第29話 始まりの鼓動
小さなライブハウスで開演を待つ人混みの中、周囲を見回しながら歩いていた男が美琴にぶつかった。軽く頭を下げて通り過ぎようとしたところ、
「しっかり、前見て歩かんか! ぼけ!」
との罵声である。
可憐な少女から聞こえてきたとも思えぬ罵声に思わず二度見する男だったが、ぺこぺこと頭を下げる美琴を見て空耳とでも思ったか、首をひねりながら離れていった。
もちろん美琴が怒鳴ったわけではない。
その胸ポケットに納まる小さなくまのマスコット、自称式霊だか神様の温州蜜柑の仕業だ。わての可愛い美琴はんにぶつかりよってと鼻息を荒くする蜜柑に、五郎が顔を寄せる。
「いまの、相手に聞こえてたよな?」
「聞こえるように言うたったんや」
「それもどうかと思うけど。そもそも、おまえの声は、俺と三姉妹にしか聞こえないんじゃ?」
「へっへっへっ、見損なってもらっては困りますな。きみの湯の御神湯に入るようになって力が湧いてきてな。聞かせようと思ったら、誰にでも声を聞かせられるようになったんや」
「だからって、あんまり勝手なことを……」
と言いかけたところで、葛音に頭を叩かれた。
「寄りすぎだ! 馬鹿!」
ん? と思って顔を上げると、美琴が恥ずかしそうな表情でいる。蜜柑との話に気を取られ、美琴の胸に顔を寄せてしまっていたのだ。これだからセクハラパオーンは、とジト目の葛音である。しかし、その声は明るく屈託のない雰囲気だった。

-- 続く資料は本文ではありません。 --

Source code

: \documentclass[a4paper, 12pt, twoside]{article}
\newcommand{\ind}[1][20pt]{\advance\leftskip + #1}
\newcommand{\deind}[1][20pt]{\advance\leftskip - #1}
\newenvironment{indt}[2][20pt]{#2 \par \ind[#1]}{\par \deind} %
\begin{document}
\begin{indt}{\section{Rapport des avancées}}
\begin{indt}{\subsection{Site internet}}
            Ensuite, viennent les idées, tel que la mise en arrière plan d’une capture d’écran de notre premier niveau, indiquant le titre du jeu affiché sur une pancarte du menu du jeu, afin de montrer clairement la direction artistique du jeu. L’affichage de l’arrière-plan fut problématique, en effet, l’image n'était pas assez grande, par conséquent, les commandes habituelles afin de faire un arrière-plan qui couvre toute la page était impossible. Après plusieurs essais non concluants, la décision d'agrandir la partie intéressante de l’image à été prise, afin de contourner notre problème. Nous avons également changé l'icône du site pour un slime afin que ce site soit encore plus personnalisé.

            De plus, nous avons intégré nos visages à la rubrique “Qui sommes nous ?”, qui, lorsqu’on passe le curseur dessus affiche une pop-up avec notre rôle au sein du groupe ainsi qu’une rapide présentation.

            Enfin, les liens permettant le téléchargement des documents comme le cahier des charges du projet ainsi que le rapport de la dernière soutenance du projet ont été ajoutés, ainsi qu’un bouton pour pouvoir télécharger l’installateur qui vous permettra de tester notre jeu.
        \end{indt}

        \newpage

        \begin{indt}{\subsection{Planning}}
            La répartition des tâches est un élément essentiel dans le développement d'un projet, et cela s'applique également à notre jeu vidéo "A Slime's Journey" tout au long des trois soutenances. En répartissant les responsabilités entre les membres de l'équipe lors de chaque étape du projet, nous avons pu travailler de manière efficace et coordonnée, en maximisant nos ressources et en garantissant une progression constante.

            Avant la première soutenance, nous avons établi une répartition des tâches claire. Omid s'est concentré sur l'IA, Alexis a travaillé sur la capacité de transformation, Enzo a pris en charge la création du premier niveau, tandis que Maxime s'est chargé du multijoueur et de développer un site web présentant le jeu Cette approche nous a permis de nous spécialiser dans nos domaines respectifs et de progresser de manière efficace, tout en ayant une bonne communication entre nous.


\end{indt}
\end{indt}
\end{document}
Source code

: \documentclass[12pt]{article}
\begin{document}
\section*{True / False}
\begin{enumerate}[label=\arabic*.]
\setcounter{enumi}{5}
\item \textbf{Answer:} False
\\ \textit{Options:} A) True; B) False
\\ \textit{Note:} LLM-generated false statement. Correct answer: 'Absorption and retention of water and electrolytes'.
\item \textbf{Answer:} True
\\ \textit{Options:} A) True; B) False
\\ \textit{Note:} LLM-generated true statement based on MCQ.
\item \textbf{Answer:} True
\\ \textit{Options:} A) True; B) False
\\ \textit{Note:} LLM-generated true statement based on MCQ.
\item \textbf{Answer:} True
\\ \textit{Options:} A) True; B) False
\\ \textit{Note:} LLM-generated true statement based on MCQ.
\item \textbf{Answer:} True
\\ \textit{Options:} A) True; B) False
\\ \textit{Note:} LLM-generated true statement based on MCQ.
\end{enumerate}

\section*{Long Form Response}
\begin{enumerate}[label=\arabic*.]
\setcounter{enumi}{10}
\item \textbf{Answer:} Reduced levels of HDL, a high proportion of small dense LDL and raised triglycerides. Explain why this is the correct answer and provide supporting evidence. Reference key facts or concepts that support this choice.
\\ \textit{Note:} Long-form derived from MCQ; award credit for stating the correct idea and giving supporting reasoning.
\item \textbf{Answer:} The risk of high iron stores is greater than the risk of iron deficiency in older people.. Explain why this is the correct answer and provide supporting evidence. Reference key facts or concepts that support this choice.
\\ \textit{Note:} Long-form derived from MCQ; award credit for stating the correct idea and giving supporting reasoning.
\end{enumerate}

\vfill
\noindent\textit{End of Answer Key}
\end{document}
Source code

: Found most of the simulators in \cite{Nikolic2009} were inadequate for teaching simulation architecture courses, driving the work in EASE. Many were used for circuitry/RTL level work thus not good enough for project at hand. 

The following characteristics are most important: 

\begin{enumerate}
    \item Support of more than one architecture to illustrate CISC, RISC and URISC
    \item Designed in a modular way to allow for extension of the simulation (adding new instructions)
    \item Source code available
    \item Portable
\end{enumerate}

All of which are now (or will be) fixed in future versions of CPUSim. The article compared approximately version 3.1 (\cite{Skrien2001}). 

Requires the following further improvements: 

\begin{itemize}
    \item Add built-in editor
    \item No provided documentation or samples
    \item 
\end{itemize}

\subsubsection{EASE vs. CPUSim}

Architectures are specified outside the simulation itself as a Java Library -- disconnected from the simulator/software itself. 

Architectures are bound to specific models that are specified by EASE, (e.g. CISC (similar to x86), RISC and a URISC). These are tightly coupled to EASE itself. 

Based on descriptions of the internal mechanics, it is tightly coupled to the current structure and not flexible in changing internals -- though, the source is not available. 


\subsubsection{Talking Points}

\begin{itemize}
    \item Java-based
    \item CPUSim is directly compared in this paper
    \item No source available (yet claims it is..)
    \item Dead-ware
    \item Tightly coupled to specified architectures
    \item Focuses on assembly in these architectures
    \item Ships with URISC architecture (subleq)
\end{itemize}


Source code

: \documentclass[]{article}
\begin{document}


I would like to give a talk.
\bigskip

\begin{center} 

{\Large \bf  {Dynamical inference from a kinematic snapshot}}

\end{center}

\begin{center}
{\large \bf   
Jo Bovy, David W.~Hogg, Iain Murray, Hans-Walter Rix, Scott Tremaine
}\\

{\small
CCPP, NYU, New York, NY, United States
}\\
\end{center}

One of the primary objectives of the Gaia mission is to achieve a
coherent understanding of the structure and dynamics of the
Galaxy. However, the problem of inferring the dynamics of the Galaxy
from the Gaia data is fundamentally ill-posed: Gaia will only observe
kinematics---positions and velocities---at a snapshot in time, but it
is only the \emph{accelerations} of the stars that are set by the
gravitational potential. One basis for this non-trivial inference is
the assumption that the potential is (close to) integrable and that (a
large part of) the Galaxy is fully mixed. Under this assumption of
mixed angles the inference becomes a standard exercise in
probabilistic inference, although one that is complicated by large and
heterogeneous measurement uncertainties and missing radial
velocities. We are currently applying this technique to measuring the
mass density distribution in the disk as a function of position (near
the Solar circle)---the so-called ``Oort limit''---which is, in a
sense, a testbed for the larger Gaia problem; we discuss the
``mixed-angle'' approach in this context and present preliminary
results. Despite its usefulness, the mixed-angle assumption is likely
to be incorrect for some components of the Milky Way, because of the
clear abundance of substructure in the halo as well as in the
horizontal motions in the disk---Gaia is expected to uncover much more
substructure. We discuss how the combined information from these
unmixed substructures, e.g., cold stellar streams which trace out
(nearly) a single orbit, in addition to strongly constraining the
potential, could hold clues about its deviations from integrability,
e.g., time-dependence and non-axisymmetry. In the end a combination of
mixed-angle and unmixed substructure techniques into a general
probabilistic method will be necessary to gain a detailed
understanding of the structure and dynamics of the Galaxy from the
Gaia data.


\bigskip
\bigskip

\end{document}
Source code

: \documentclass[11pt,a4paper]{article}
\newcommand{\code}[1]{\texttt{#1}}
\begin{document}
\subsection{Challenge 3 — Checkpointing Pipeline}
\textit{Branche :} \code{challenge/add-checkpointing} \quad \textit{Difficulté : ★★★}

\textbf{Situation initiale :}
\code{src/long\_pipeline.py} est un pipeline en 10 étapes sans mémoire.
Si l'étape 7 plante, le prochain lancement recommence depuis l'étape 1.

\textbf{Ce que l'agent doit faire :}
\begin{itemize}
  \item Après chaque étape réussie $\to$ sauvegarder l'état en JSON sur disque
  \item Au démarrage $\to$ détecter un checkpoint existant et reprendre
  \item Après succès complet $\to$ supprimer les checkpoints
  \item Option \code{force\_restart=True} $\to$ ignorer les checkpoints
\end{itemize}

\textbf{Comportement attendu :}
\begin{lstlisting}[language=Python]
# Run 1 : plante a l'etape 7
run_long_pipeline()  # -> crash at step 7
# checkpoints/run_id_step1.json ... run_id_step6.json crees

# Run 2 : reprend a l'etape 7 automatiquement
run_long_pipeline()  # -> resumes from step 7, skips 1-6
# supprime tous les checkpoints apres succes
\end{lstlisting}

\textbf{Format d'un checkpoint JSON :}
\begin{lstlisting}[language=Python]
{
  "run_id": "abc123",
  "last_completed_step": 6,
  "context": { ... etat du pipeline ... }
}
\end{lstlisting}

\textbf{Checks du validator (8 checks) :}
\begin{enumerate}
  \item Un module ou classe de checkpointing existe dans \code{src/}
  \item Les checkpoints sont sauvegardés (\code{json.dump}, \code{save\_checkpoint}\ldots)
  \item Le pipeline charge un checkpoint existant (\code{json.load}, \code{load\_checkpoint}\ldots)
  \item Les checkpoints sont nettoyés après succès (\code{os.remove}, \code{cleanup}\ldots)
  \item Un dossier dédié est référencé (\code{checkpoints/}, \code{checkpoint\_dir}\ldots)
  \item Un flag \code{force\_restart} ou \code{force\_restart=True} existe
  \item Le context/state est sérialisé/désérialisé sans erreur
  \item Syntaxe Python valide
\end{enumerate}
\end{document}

そうこうするうちに照明が消え、ステージを白い煙が覆い始めた。煙の途切れた中央部にスポットライトが当たり、一匹の黒猫の姿が照らし出されていた。
光を弾いて、ひらひらと乱反射する煙。すっと静まった会場に猫の鳴き声が響いた。それを合図に、
ドクン!
と、鼓動のようなドラムソロだ。
短く伸ばした黒髪に白い肌、小刻みに体を震わせるのは、今宵のドラムス、猫柳理奈である。黒いドレスに身を包み、白い腕をライトに晒してスティックを打ち鳴らしたと思うと、強烈なバスドラムの音を響かせる。激しくリズミカルに揺れる黒髪と、官能的に伸びる華奢で白い腕が、精密に、情熱的に、きらきらと煌めく。白と黒の影絵のように踊り始めた。
ドクン! ドクン!
バスドラムのひと蹴りひと蹴りが空気を痺れさせ、振動となって、聴く者の胸を震わせる。